### Assignment
Each line that includes "itching" must be copied from the records.

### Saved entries
= Beginning of Section =
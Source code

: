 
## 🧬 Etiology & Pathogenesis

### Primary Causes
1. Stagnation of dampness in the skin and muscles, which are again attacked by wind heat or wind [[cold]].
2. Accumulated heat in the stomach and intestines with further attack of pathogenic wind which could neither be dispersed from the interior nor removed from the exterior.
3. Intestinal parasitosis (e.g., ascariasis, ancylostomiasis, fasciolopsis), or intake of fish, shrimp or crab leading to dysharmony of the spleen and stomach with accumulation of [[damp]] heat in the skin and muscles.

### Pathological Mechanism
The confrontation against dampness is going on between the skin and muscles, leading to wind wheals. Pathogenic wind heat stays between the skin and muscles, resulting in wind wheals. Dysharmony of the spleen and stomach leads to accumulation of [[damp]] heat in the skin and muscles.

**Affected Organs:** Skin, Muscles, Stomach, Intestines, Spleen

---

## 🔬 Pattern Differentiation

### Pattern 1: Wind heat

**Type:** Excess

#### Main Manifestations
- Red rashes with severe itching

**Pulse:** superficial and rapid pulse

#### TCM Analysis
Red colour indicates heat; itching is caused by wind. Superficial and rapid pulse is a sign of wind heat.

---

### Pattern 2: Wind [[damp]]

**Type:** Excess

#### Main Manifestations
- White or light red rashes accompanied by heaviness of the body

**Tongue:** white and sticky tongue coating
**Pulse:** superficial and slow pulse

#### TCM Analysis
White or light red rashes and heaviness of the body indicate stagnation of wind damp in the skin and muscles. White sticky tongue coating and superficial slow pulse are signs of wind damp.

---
= End of Section =
### Finished exercise
- Red rashes with severe itching
Red colour indicates heat; itching is caused by wind. Superficial and rapid pulse is a sign of wind heat.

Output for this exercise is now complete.